Missed chance: One wonders if system should have been able to save children
You can't blame the deaths of Josh Powell's two young sons on the social worker who dropped them off that fateful day.
She could not have known the depth of the evil she was dealing with. She could not have known a father was lying in wait with a plan to murder his children in a horrific fire.
But you have to wonder about this case -- and others -- and how many times an overworked system has missed the chance to save lives.
Talk to those in the field and they will tell you -- it is not easy dealing with parents who seem to have little interest in caring for their children or who show tendencies that suggest they might harm them.
Truth is the system is geared toward keeping families intact and to give parents every opportunity to keep their children in their home.
That means second and sometimes third chances to make things right -- even when it is obvious that the home is the problem.
But sometimes there are signs that are missed -- and chances that are taken -- because the system simply cannot deal with the volume of problems that are reported.
And sometimes, people simply do not want to get involved.
That is the price we pay for the society we have created.
Abuse and neglect are not always consequences of poverty.
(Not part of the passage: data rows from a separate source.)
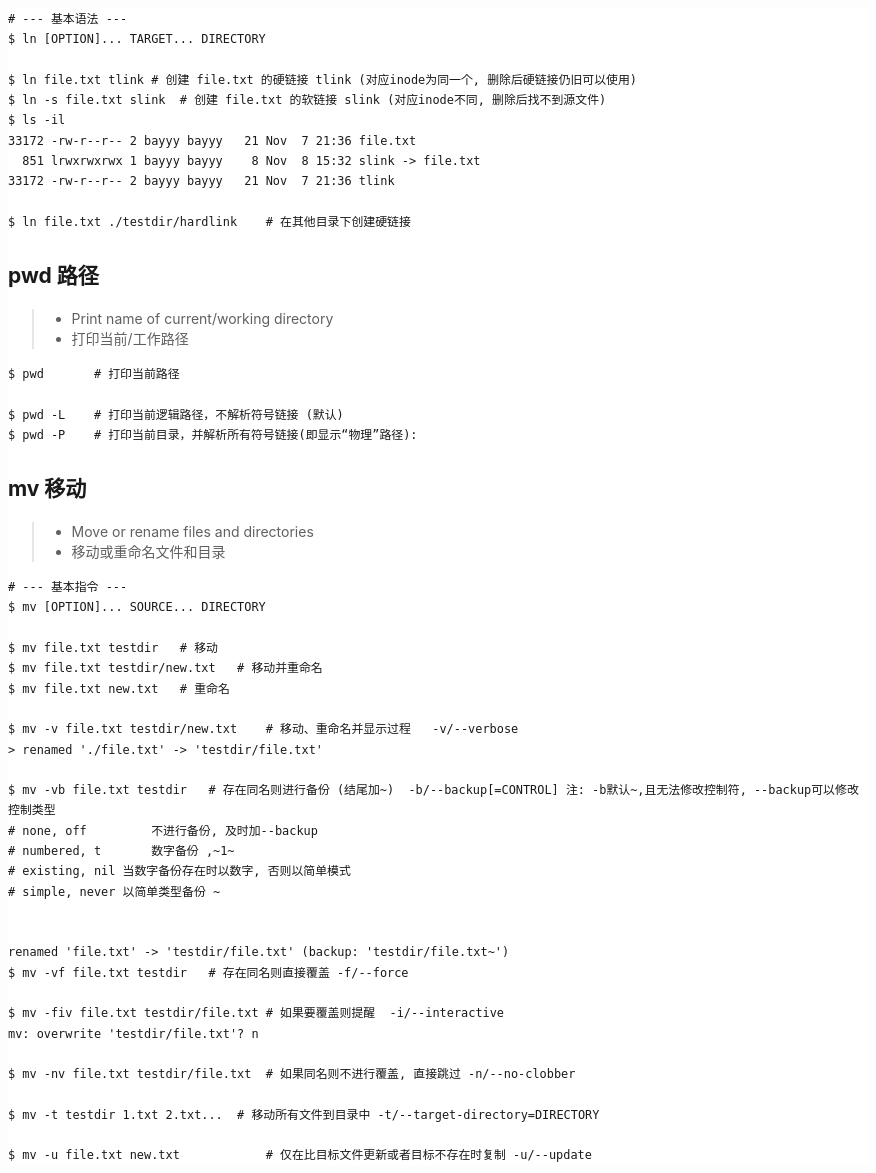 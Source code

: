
 ```shell
# --- 基本语法 ---
$ ln [OPTION]... TARGET... DIRECTORY

$ ln file.txt tlink	# 创建 file.txt 的硬链接 tlink (对应inode为同一个, 删除后硬链接仍旧可以使用)
$ ln -s file.txt slink	# 创建 file.txt 的软链接 slink (对应inode不同, 删除后找不到源文件)
$ ls -il
33172 -rw-r--r-- 2 bayyy bayyy   21 Nov  7 21:36 file.txt
  851 lrwxrwxrwx 1 bayyy bayyy    8 Nov  8 15:32 slink -> file.txt
33172 -rw-r--r-- 2 bayyy bayyy   21 Nov  7 21:36 tlink

$ ln file.txt ./testdir/hardlink	# 在其他目录下创建硬链接
```

## pwd 路径

> - Print name of current/working directory
> - 打印当前/工作路径

```shell
$ pwd		# 打印当前路径

$ pwd -L	# 打印当前逻辑路径，不解析符号链接 (默认)
$ pwd -P	# 打印当前目录，并解析所有符号链接(即显示“物理”路径):
```

## mv 移动

> - Move or rename files and directories
> - 移动或重命名文件和目录

```shell
# --- 基本指令 ---
$ mv [OPTION]... SOURCE... DIRECTORY

$ mv file.txt testdir	# 移动
$ mv file.txt testdir/new.txt	# 移动并重命名
$ mv file.txt new.txt	# 重命名

$ mv -v file.txt testdir/new.txt	# 移动、重命名并显示过程	-v/--verbose
> renamed './file.txt' -> 'testdir/file.txt'

$ mv -vb file.txt testdir	# 存在同名则进行备份 (结尾加~)	-b/--backup[=CONTROL] 注: -b默认~,且无法修改控制符, --backup可以修改控制类型 
# none, off			不进行备份, 及时加--backup
# numbered, t		数字备份 ,~1~
# existing, nil	当数字备份存在时以数字, 否则以简单模式
# simple, never	以简单类型备份 ~


renamed 'file.txt' -> 'testdir/file.txt' (backup: 'testdir/file.txt~')
$ mv -vf file.txt testdir	# 存在同名则直接覆盖	-f/--force

$ mv -fiv file.txt testdir/file.txt	# 如果要覆盖则提醒	-i/--interactive
mv: overwrite 'testdir/file.txt'? n

$ mv -nv file.txt testdir/file.txt	# 如果同名则不进行覆盖, 直接跳过 -n/--no-clobber

$ mv -t testdir 1.txt 2.txt...	# 移动所有文件到目录中 -t/--target-directory=DIRECTORY

$ mv -u file.txt new.txt			# 仅在比目标文件更新或者目标不存在时复制 -u/--update
```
Bad parents come in all socioeconomic levels. But when the family is stressed financially, or when there is not proper parenting going on, there is more likelihood that the story will end badly.
And we as a society have to figure out what to do about that.
There should be a better way to get children away from vile parents -- and a much steeper hill to get them back once there has been a problem identified.
And that means really putting the children first -- no matter what.